Document images with source code -
┄┄┄┄┄┄┄┄┄┄

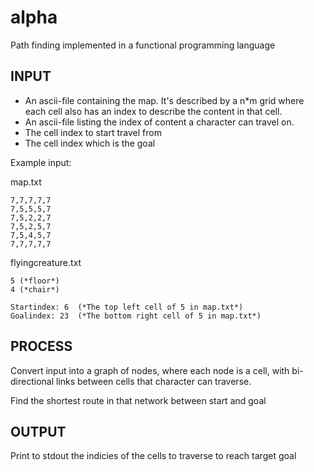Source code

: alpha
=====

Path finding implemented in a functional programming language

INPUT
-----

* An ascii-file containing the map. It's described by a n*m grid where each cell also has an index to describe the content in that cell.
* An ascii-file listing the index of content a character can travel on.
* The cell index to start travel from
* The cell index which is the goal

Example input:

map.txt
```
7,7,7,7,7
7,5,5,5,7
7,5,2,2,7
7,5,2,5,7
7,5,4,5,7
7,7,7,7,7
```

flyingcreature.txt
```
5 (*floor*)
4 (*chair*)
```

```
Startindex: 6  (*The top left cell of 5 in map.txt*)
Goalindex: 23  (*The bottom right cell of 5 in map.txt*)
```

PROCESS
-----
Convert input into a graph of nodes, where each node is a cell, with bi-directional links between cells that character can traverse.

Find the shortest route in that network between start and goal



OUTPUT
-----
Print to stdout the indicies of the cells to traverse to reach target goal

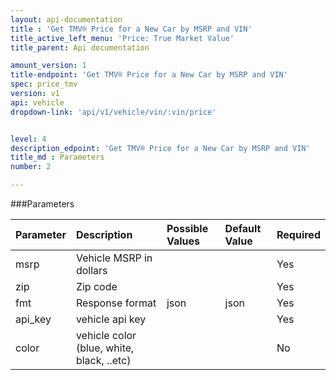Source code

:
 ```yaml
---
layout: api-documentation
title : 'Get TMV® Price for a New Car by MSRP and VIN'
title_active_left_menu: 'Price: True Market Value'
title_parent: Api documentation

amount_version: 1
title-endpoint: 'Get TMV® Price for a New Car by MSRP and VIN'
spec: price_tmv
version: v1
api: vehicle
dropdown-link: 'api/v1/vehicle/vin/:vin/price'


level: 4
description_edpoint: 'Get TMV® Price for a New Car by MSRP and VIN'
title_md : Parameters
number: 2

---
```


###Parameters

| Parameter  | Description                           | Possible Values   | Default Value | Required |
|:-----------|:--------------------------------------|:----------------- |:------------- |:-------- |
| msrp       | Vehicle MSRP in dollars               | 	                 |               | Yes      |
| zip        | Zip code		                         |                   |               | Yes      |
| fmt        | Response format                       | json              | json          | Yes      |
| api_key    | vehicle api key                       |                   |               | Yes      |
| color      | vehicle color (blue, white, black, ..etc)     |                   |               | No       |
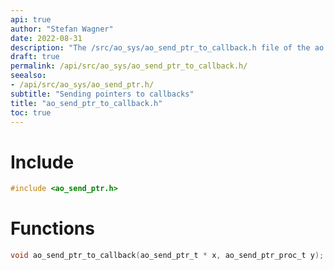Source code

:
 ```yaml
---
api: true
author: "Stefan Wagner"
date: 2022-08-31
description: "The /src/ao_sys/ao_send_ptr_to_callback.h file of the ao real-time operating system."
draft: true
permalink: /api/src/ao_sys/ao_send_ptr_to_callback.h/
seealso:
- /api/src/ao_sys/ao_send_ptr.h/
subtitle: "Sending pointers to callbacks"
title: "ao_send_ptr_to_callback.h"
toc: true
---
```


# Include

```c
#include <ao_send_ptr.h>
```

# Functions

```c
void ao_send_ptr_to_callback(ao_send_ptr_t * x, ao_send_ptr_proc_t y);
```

┄┄┄┄┄┄┄┄┄┄

WHAT YOU NEED TO DO -
In the records above, find the line containing "Value | Required |", then write out exactly that line and every later one through the last, omitting pictures.

RESPONSE TO THIS EXERCISE -
| Parameter  | Description                           | Possible Values   | Default Value | Required |
|:-----------|:--------------------------------------|:----------------- |:------------- |:-------- |
| msrp       | Vehicle MSRP in dollars               | 	                 |               | Yes      |
| zip        | Zip code		                         |                   |               | Yes      |
| fmt        | Response format                       | json              | json          | Yes      |
| api_key    | vehicle api key                       |                   |               | Yes      |
| color      | vehicle color (blue, white, black, ..etc)     |                   |               | No       |
Source code

:
 ```yaml
---
api: true
author: "Stefan Wagner"
date: 2022-08-31
description: "The /src/ao_sys/ao_send_ptr_to_callback.h file of the ao real-time operating system."
draft: true
permalink: /api/src/ao_sys/ao_send_ptr_to_callback.h/
seealso:
- /api/src/ao_sys/ao_send_ptr.h/
subtitle: "Sending pointers to callbacks"
title: "ao_send_ptr_to_callback.h"
toc: true
---
```


# Include

```c
#include <ao_send_ptr.h>
```

# Functions

```c
void ao_send_ptr_to_callback(ao_send_ptr_t * x, ao_send_ptr_proc_t y);
```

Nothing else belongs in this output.